__YOUR OBJECTIVE__:
Please copy each line below that contains the word "inline".

'''

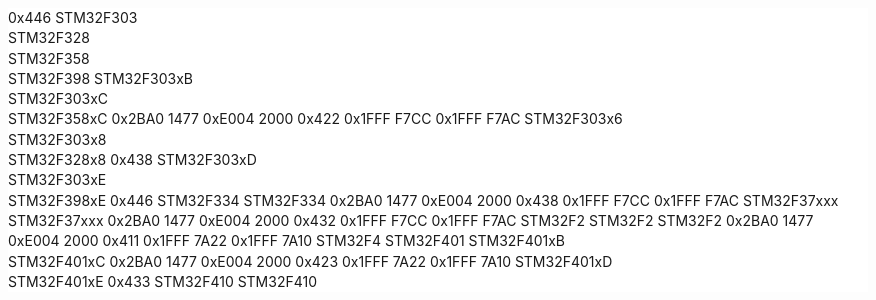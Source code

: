 <td style="text-align: center">0x446</td>
</tr>
<tr>
<td style="text-align: center" rowspan="3">STM32F303<br/>STM32F328<br/>STM32F358<br/>STM32F398</td>
<td style="text-align: center">STM32F303xB<br/>STM32F303xC<br/>STM32F358xC</td>
<td style="text-align: center" rowspan="3">0x2BA0 1477</td>
<td style="text-align: center" rowspan="3">0xE004 2000</td>
<td style="text-align: center">0x422</td>
<td style="text-align: center" rowspan="3">0x1FFF F7CC</td>
<td style="text-align: center" rowspan="3">0x1FFF F7AC</td>
</tr>
<tr>
<td style="text-align: center">STM32F303x6<br/>STM32F303x8<br/>STM32F328x8</td>
<td style="text-align: center">0x438</td>
</tr>
<tr>
<td style="text-align: center">STM32F303xD<br/>STM32F303xE<br/>STM32F398xE</td>
<td style="text-align: center">0x446</td>
</tr>
<tr>
<td style="text-align: center" >STM32F334</td>
<td style="text-align: center">STM32F334</td>
<td style="text-align: center">0x2BA0 1477</td>
<td style="text-align: center">0xE004 2000</td>
<td style="text-align: center">0x438</td>
<td style="text-align: center" >0x1FFF F7CC</td>
<td style="text-align: center" >0x1FFF F7AC</td>
</tr>
<tr>
<td style="text-align: center" >STM32F37xxx</td>
<td style="text-align: center" >STM32F37xxx</td>
<td style="text-align: center" >0x2BA0 1477</td>
<td style="text-align: center" >0xE004 2000</td>
<td style="text-align: center" >0x432</td>
<td style="text-align: center" >0x1FFF F7CC</td>
<td style="text-align: center" >0x1FFF F7AC</td>
</tr>
<tr>
<td style="text-align: center" >STM32F2</td>
<td style="text-align: center" >STM32F2</td>
<td style="text-align: center">STM32F2</td>
<td style="text-align: center" >0x2BA0 1477</td>
<td style="text-align: center" >0xE004 2000</td>
<td style="text-align: center">0x411</td>
<td style="text-align: center" >0x1FFF 7A22</td>
<td style="text-align: center" >0x1FFF 7A10</td>
</tr>
<tr>
<td style="text-align: center" rowspan="10">STM32F4</td>
<td style="text-align: center" rowspan="2">STM32F401</td>
<td style="text-align: center">STM32F401xB<br/>STM32F401xC</td>
<td style="text-align: center" rowspan="2">0x2BA0 1477</td>
<td style="text-align: center" rowspan="2">0xE004 2000</td>
<td style="text-align: center">0x423</td>
<td style="text-align: center" rowspan="2">0x1FFF 7A22</td>
<td style="text-align: center" rowspan="2">0x1FFF 7A10</td>
</tr>
<tr>
<td style="text-align: center">STM32F401xD<br/>STM32F401xE</td>
<td style="text-align: center">0x433</td>
</tr>
<tr>
<td style="text-align: center" >STM32F410</td>
<td style="text-align: center">STM32F410</td>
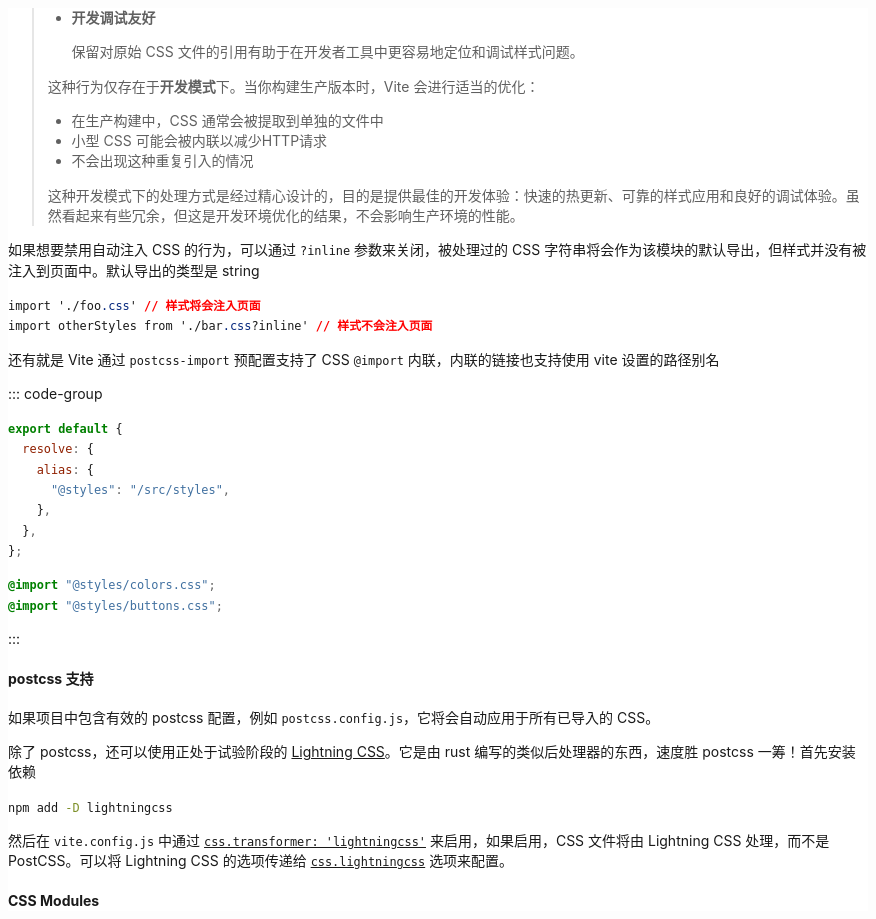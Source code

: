 >
> - **开发调试友好**
>
>   保留对原始 CSS 文件的引用有助于在开发者工具中更容易地定位和调试样式问题。
>
> 这种行为仅存在于**开发模式**下。当你构建生产版本时，Vite 会进行适当的优化：
>
> - 在生产构建中，CSS 通常会被提取到单独的文件中
> - 小型 CSS 可能会被内联以减少HTTP请求
> - 不会出现这种重复引入的情况
>
> 这种开发模式下的处理方式是经过精心设计的，目的是提供最佳的开发体验：快速的热更新、可靠的样式应用和良好的调试体验。虽然看起来有些冗余，但这是开发环境优化的结果，不会影响生产环境的性能。

如果想要禁用自动注入 CSS 的行为，可以通过 `?inline` 参数来关闭，被处理过的 CSS 字符串将会作为该模块的默认导出，但样式并没有被注入到页面中。默认导出的类型是 string

```css
import './foo.css' // 样式将会注入页面
import otherStyles from './bar.css?inline' // 样式不会注入页面
```

还有就是 Vite 通过 `postcss-import` 预配置支持了 CSS `@import` 内联，内联的链接也支持使用 vite 设置的路径别名

::: code-group

```javascript [vite.config.js]
export default {
  resolve: {
    alias: {
      "@styles": "/src/styles",
    },
  },
};
```

```css [style.css]
@import "@styles/colors.css";
@import "@styles/buttons.css";
```

:::

#### postcss 支持

如果项目中包含有效的 postcss 配置，例如 `postcss.config.js`，它将会自动应用于所有已导入的 CSS。

除了 postcss，还可以使用正处于试验阶段的 [Lightning CSS](https://lightningcss.dev/)。它是由 rust 编写的类似后处理器的东西，速度胜 postcss 一筹！首先安装依赖

```bash
npm add -D lightningcss
```

然后在 `vite.config.js` 中通过 [`css.transformer: 'lightningcss'`](https://cn.vite.dev/config/shared-options.html#css-transformer) 来启用，如果启用，CSS 文件将由 Lightning CSS 处理，而不是 PostCSS。可以将 Lightning CSS 的选项传递给 [`css.lightningcss`](https://cn.vite.dev/config/shared-options.html#css-lightningcss) 选项来配置。

#### CSS Modules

'''

__REPLY__:
如果想要禁用自动注入 CSS 的行为，可以通过 `?inline` 参数来关闭，被处理过的 CSS 字符串将会作为该模块的默认导出，但样式并没有被注入到页面中。默认导出的类型是 string
import otherStyles from './bar.css?inline' // 样式不会注入页面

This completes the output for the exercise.